Exercise directions :: Locate, in the data below, the line that contains "vol.~11, no.~3, pp.~3414--3421, 2026." and the line that contains "S.~Kim, S.~Moon, I.~Petrunin, H.-S.~Shin, and"; reproduce exactly those two lines and every line between them, nothing more.

Data shown ::

+-------+

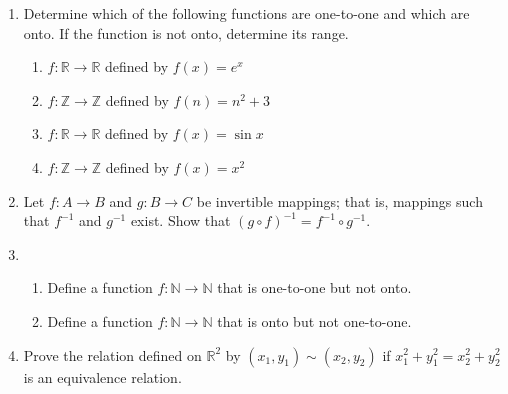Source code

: {\begin{enumerate}
\begin{multicols}{2}
\begin{enumerate}
\item 
$\displaystyle f(p/q) = \frac{p+ 1}{p - 2}$

\item 
$\displaystyle f(p/q) = \frac{3p}{3q}$

\item 
$\displaystyle f(p/q) = \frac{p+q}{q^2}$

\item 
$\displaystyle f(p/q) = \frac{3 p^2}{7 q^2} - \frac{p}{q}$

\end{enumerate}
\end{multicols}
 
\item
Determine which of the following functions are one-to-one and which are onto.  If the function is not onto, determine its range.
\begin{enumerate} 
 
\item
$f: {\mathbb R} \rightarrow {\mathbb R}$ defined by $f(x) = e^x$
 
\item
$f: {\mathbb Z} \rightarrow {\mathbb Z}$ defined by $f(n) = n^2 + 3$
  
\item
$f: {\mathbb R} \rightarrow {\mathbb R}$ defined by $f(x) = \sin x$
 
\item
$f: {\mathbb Z} \rightarrow {\mathbb Z}$ defined by $f(x) = x^2$
 
\end{enumerate}
 
\item
Let $f :A \rightarrow B$ and $g : B \rightarrow C$ be invertible mappings; that is, mappings such that $f^{-1}$ and $g^{-1}$ exist.  Show that $(g \circ f)^{-1} =f^{-1} \circ g^{-1}$. 

\item
\begin{enumerate}
  
\item
Define a function $f: {\mathbb N} \rightarrow {\mathbb N}$ that is one-to-one but not onto. 
 
\item
Define a function $f: {\mathbb N} \rightarrow {\mathbb N}$ that is onto but not one-to-one. 
 
\end{enumerate}
 
\item
Prove the relation defined on ${\mathbb R}^2$ by $(x_1, y_1 ) \sim (x_2, y_2)$ if $x_1^2 + y_1^2 = x_2^2 + y_2^2$ is  an equivalence relation. 
 

\end{enumerate}}
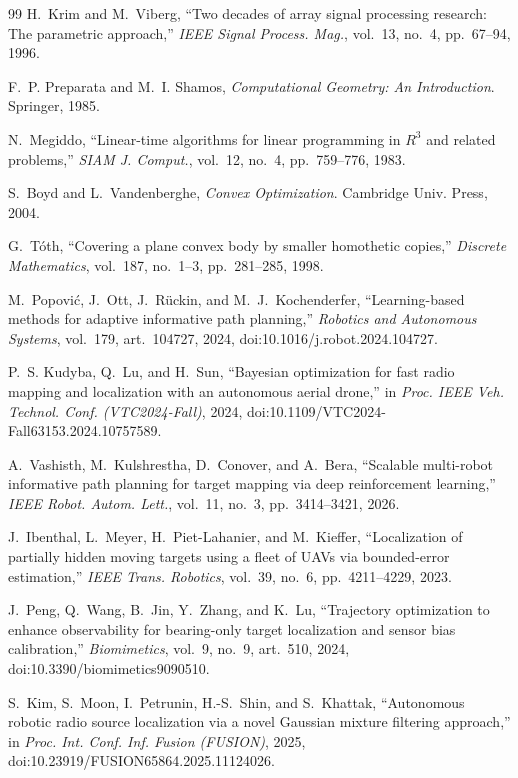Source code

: \documentclass[preprint,12pt,3p]{elsarticle}
\theoremstyle{definition}
\begin{document}
\begin{thebibliography}{99}
H.~Krim and M.~Viberg, ``Two decades of array signal processing research: The parametric
approach,'' \emph{IEEE Signal Process. Mag.}, vol.~13, no.~4, pp.~67--94, 1996.

F.~P. Preparata and M.~I. Shamos, \emph{Computational Geometry: An Introduction}. Springer, 1985.

N.~Megiddo, ``Linear-time algorithms for linear programming in $R^3$ and related problems,''
\emph{SIAM J. Comput.}, vol.~12, no.~4, pp.~759--776, 1983.

S.~Boyd and L.~Vandenberghe, \emph{Convex Optimization}. Cambridge Univ. Press, 2004.

G.~T\'oth, ``Covering a plane convex body by smaller homothetic copies,''
\emph{Discrete Mathematics}, vol.~187, no.~1--3, pp.~281--285, 1998.

M.~Popovi\'c, J.~Ott, J.~R\"uckin, and M.~J.~Kochenderfer, ``Learning-based methods for adaptive
informative path planning,'' \emph{Robotics and Autonomous Systems}, vol.~179, art.~104727, 2024,
doi:10.1016/j.robot.2024.104727.

P.~S. Kudyba, Q.~Lu, and H.~Sun, ``Bayesian optimization for fast radio mapping and
localization with an autonomous aerial drone,'' in \emph{Proc. IEEE Veh. Technol. Conf.
(VTC2024-Fall)}, 2024, doi:10.1109/VTC2024-Fall63153.2024.10757589.

A.~Vashisth, M.~Kulshrestha, D.~Conover, and A.~Bera, ``Scalable multi-robot informative path
planning for target mapping via deep reinforcement learning,'' \emph{IEEE Robot. Autom. Lett.},
vol.~11, no.~3, pp.~3414--3421, 2026.

J.~Ibenthal, L.~Meyer, H.~Piet-Lahanier, and M.~Kieffer, ``Localization of partially hidden
moving targets using a fleet of UAVs via bounded-error estimation,'' \emph{IEEE Trans.
Robotics}, vol.~39, no.~6, pp.~4211--4229, 2023.

J.~Peng, Q.~Wang, B.~Jin, Y.~Zhang, and K.~Lu, ``Trajectory optimization to enhance
observability for bearing-only target localization and sensor bias calibration,''
\emph{Biomimetics}, vol.~9, no.~9, art.~510, 2024, doi:10.3390/biomimetics9090510.

S.~Kim, S.~Moon, I.~Petrunin, H.-S.~Shin, and S.~Khattak, ``Autonomous robotic radio source
localization via a novel Gaussian mixture filtering approach,'' in \emph{Proc. Int. Conf.
Inf. Fusion (FUSION)}, 2025, doi:10.23919/FUSION65864.2025.11124026.

\end{thebibliography}
\end{document}
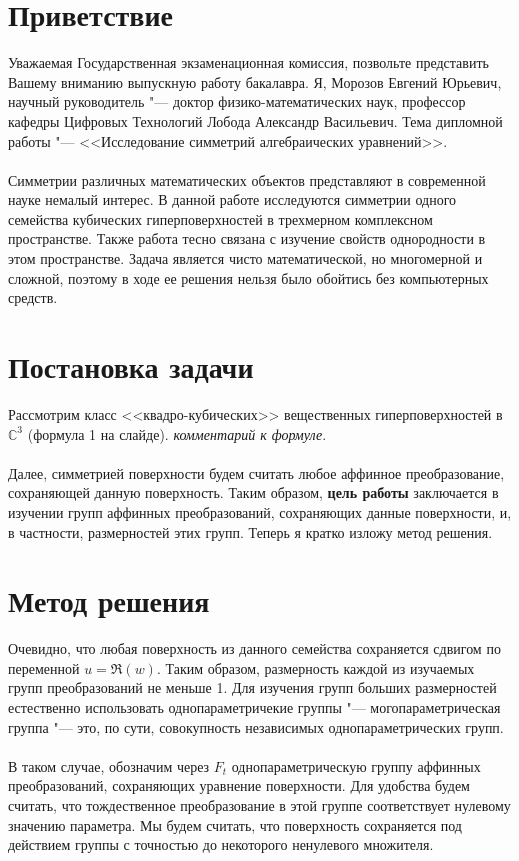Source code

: \documentclass[a4paper,14pt]{extarticle}
\begin{document}
\section{Приветствие}
Уважаемая Государственная экзаменационная комиссия, позвольте представить Вашему вниманию выпускную работу бакалавра. Я, Морозов Евгений Юрьевич, научный руководитель "--- доктор физико-математических наук, профессор кафедры Цифровых Технологий Лобода Александр Васильевич. Тема дипломной работы "--- <<Исследование симметрий алгебраических уравнений>>.
\\~\\
Симметрии различных математических объектов представляют в современной науке немалый интерес. В данной работе исследуются симметрии одного семейства кубических гиперповерхностей в трехмерном комплексном пространстве. Также работа тесно связана с изучение свойств однородности в этом пространстве. Задача является чисто математической, но многомерной и сложной, поэтому в ходе ее решения нельзя было обойтись без компьютерных средств.


\section{Постановка задачи}
Рассмотрим класс <<квадро-кубических>> вещественных гиперповерхностей в $\mathbb{C}^3$ (формула 1 на слайде). \textit{комментарий к формуле}.
\\~\\
Далее, симметрией поверхности будем считать любое аффинное преобразование, сохраняющей данную поверхность. Таким образом, \textbf{цель работы} заключается в изучении групп аффинных преобразований, сохраняющих данные поверхности, и, в частности, размерностей этих групп. Теперь я кратко изложу метод решения.

\section{Метод решения}
Очевидно, что любая поверхность из данного семейства сохраняется сдвигом по переменной $u = \Re(w)$. Таким образом, размерность каждой из изучаемых групп преобразований не меньше 1. Для изучения групп больших размерностей естественно использовать однопараметричекие группы "--- могопараметрическая группа "--- это, по сути, совокупность независимых однопараметрических групп.
\\~\\
В таком случае, обозначим через $F_t$ однопараметрическую группу аффинных преобразований, сохраняющих уравнение поверхности. Для удобства будем считать, что тождественное преобразование в этой группе соответствует нулевому значению параметра. Мы будем считать, что поверхность сохраняется под действием группы с точностью до некоторого ненулевого множителя.
\end{document}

+-------+

Exercise output ::
vol.~11, no.~3, pp.~3414--3421, 2026.

J.~Ibenthal, L.~Meyer, H.~Piet-Lahanier, and M.~Kieffer, ``Localization of partially hidden
moving targets using a fleet of UAVs via bounded-error estimation,'' \emph{IEEE Trans.
Robotics}, vol.~39, no.~6, pp.~4211--4229, 2023.

J.~Peng, Q.~Wang, B.~Jin, Y.~Zhang, and K.~Lu, ``Trajectory optimization to enhance
observability for bearing-only target localization and sensor bias calibration,''
\emph{Biomimetics}, vol.~9, no.~9, art.~510, 2024, doi:10.3390/biomimetics9090510.

S.~Kim, S.~Moon, I.~Petrunin, H.-S.~Shin, and S.~Khattak, ``Autonomous robotic radio source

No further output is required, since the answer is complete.